This all looks correct to me! Thanks for this.
Thanks John and David for this post! This post has really helped people to understand the full story. I'm especially interested in thinking more about plans for how this type of work can be helpful for AI safety. I do think the one you presented here is a great one, but I hope there are other potential pathways. I have some ideas, which I'll present in a post soon, but my views on this are still evolving.
Thanks! I'll have more thorough results to share about layer-wise reprsentations of the MSP soon. I've already run some of the analysis concatenating over all layers residual streams with RRXOR process and it is quite interesting. It seems there's a lot more to explore with the relationship between number of states in the generative model, number of layers in the transformer, residual stream dimension, and token vocab size. All of these (I think) play some role in how the MSP is represented in the transformer. For RRXOR it is the case that things look crisper when concatenating.

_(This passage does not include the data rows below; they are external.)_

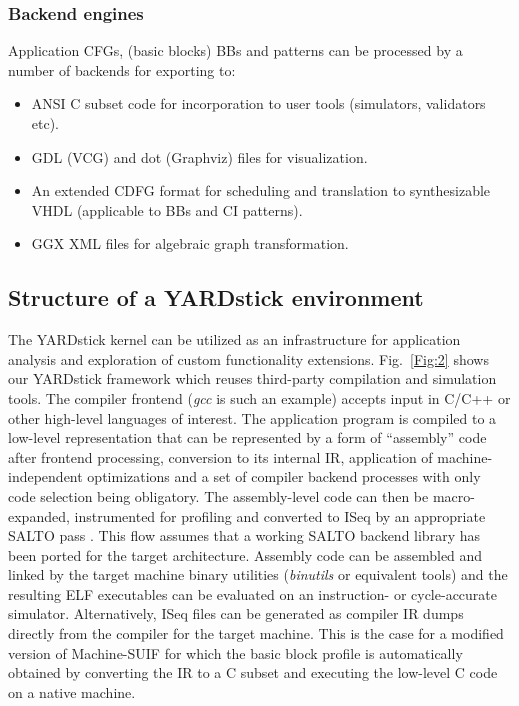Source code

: \documentclass{comjnl}
\begin{document}
\subsubsection{Backend engines}
\label{Sec:backends}
Application CFGs, (basic blocks) BBs and patterns can be processed by a number of backends for exporting to:
\begin{itemize}
\item {ANSI C subset code for incorporation to user tools (simulators, validators etc).}
\item {GDL (VCG) \cite{VCG} and dot (Graphviz) \cite{Graphviz} files for visualization.}
\item {An extended CDFG \cite{CDFGtool} format for scheduling and translation to synthesizable VHDL (applicable to BBs and CI patterns).}
\item {GGX XML \cite{AGG} files for algebraic graph transformation.}
\end{itemize}

\subsection{Structure of a YARDstick environment}
\label{Sec:YARDstickStructure}
The YARDstick kernel can be utilized as an infrastructure for application analysis and exploration of custom functionality extensions. Fig.~\ref{Fig:2} shows our YARDstick framework which reuses third-party compilation and simulation tools. The compiler frontend ({\it gcc} is such an example) accepts input in C/C++ or other high-level languages of interest. The application program is compiled to a low-level representation that can be represented by a form of ``assembly'' code after frontend processing, conversion to its internal IR, application of machine-independent optimizations and a set of compiler backend processes with only code selection being obligatory. The assembly-level code can then be macro-expanded, instrumented for profiling and converted to ISeq by an appropriate SALTO pass \cite{SALTO}. This flow assumes that a working SALTO backend library has been ported for the target architecture. Assembly code can be assembled and linked by the target machine binary utilities ({\it binutils} or equivalent tools) and the resulting ELF executables can be evaluated on an instruction- or cycle-accurate simulator. Alternatively, ISeq files can be generated as compiler IR dumps directly from the compiler for the target machine. This is the case for a modified version of Machine-SUIF \cite{MachSUIF} for which the basic block profile is automatically obtained by converting the IR to a C subset and executing the low-level C code on a native machine.
\end{document}
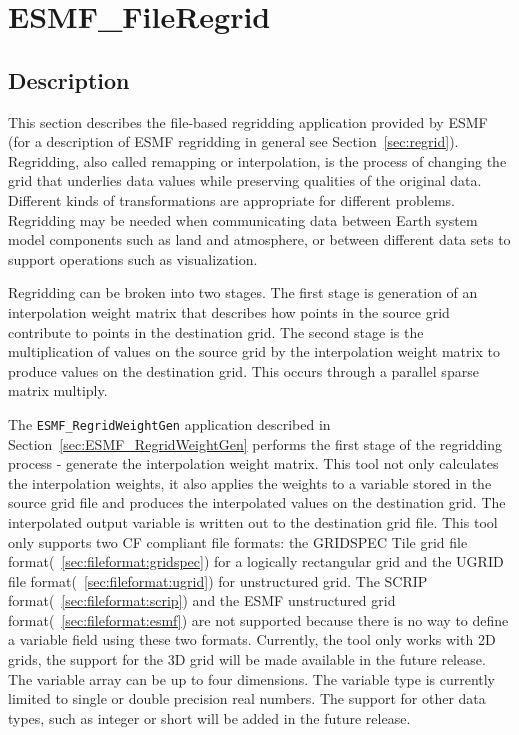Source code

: 
\section{ESMF\_FileRegrid}
\label{sec:ESMF_FileRegrid}

\subsection{Description}

This section describes the file-based regridding application provided by ESMF (for a description of ESMF regridding in general see Section~\ref{sec:regrid}). Regridding, also called remapping or interpolation, is the process of changing the grid that underlies data values while preserving qualities of the original data. Different kinds of transformations are appropriate for different problems. Regridding may be needed when communicating data between Earth system model components such as land and atmosphere, or between different data sets to support operations such as visualization. 

Regridding can be broken into two stages. The first stage is generation of an interpolation weight matrix that describes how points in
the source grid contribute to points in the destination grid. The second stage is the multiplication of values on the source grid by the
interpolation weight matrix to produce values on the destination grid. This occurs through a parallel sparse matrix multiply.

The {\tt ESMF\_RegridWeightGen} application described in Section~\ref{sec:ESMF_RegridWeightGen} 
performs the first stage of the regridding process - generate the interpolation weight matrix. 
This tool not only calculates the interpolation weights, it also applies the weights to a variable 
stored in the source grid file and produces the interpolated values on the destination grid. 
The interpolated output variable is written out to the destination grid file.  This tool only
supports two CF compliant file formats: the GRIDSPEC Tile grid file format(~\ref{sec:fileformat:gridspec}) for
a logically rectangular grid and the UGRID file format(~\ref{sec:fileformat:ugrid}) for unstructured grid.  
The SCRIP format(~\ref{sec:fileformat:scrip}) and the ESMF unstructured grid format(~\ref{sec:fileformat:esmf}) are not supported because there is no way to define a variable field using these two formats. Currently, the tool only works with 2D grids, the support for the 3D grid will be 
made available in the future release.  The variable array can be up to four dimensions.  The
variable type is currently limited to single or double precision real numbers.  The support for 
other data types, such as integer or short will be added in the future release.  

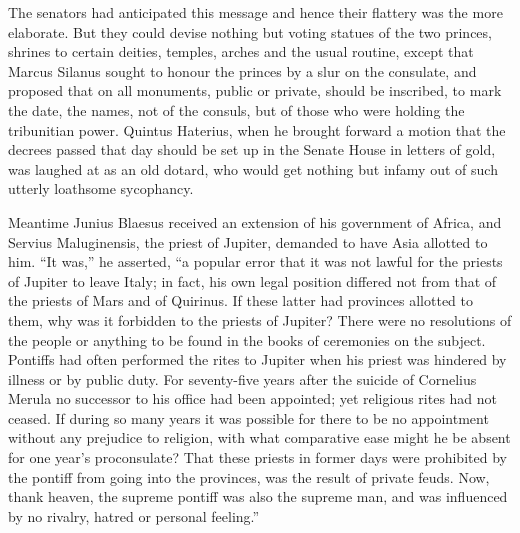 
The senators had anticipated this message and hence their flattery was the more elaborate. But they could devise nothing but voting statues of the two princes, shrines to certain deities, temples, arches and the usual routine, except that Marcus Silanus sought to honour the princes by a slur on the consulate, and proposed that on all monuments, public or private, should be inscribed, to mark the date, the names, not of the consuls, but of those who were holding the tribunitian power. Quintus Haterius, when he brought forward a motion that the decrees passed that day should be set up in the Senate House in letters of gold, was laughed at as an old dotard, who would get nothing but infamy out of such utterly loathsome sycophancy.


Meantime Junius Blaesus received an extension of his government of Africa, and Servius Maluginensis, the priest of Jupiter, demanded to have Asia allotted to him. ``It was,'' he asserted, ``a popular error that it was not lawful for the priests of Jupiter to leave Italy; in fact, his own legal position differed not from that of the priests of Mars and of Quirinus. If these latter had provinces allotted to them, why was it forbidden to the priests of Jupiter? There were no resolutions of the people or anything to be found in the books of ceremonies on the subject. Pontiffs had often performed the rites to Jupiter when his priest was hindered by illness or by public duty. For seventy-five years after the suicide of Cornelius Merula no successor to his office had been appointed; yet religious rites had not ceased. If during so many years it was possible for there to be no appointment without any prejudice to religion, with what comparative ease might he be absent for one year's proconsulate? That these priests in former days were prohibited by the pontiff from going into the provinces, was the result of private feuds. Now, thank heaven, the supreme pontiff was also the supreme man, and was influenced by no rivalry, hatred or personal feeling.''


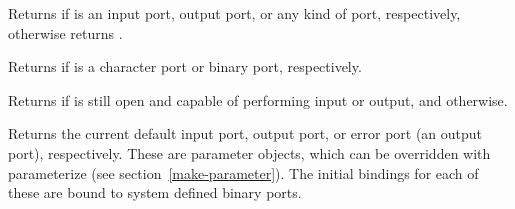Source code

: \begin{entry}{%
}

Returns \schtrue{} if  is an input port, output port, or any
kind of port, respectively, otherwise returns \schfalse.


\end{entry}

\begin{entry}{%
}

Returns \schtrue{} if  is a character port or binary port,
respectively.
\end{entry}


\begin{entry}{%
}

Returns \schtrue{} if  is still open and capable of
performing input or output, and \schfalse{} otherwise.


\end{entry}


\begin{entry}{%
}

Returns the current default input port, output port, or error port (an
output port), respectively.  These are parameter objects, which can be
overridden with {\cf parameterize} (see
section~\ref{make-parameter}). The initial bindings for each of these
are bound to system defined binary ports.

\end{entry}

Even for cases where redundant info is discarded, we should be able to see the distinctions somewhere in the transformer. One thing I'm keen on really exploring is such a case, where we can very concretely follow the path/circuit through which redundant info is first distinguished and then is collapsed.
That is a fair summary.
Thanks!
For something like situational awareness, I have the beginnings of a story in my head but it's too handwavy to share right now. For something slightly more mundane like out-of-distribution generaliztion or transfer learning or abstraction, the idea would be to use our ability to formalize data-generating structure as HMMs, and then do theory and experiments on what it would mean for a transformer to understand that e.g. two HMMs have similar hidden/abstract structure but different vocabs.
Hopefully we'll have a lot more to say about this kind of thing soon!
Lengthening from what to what?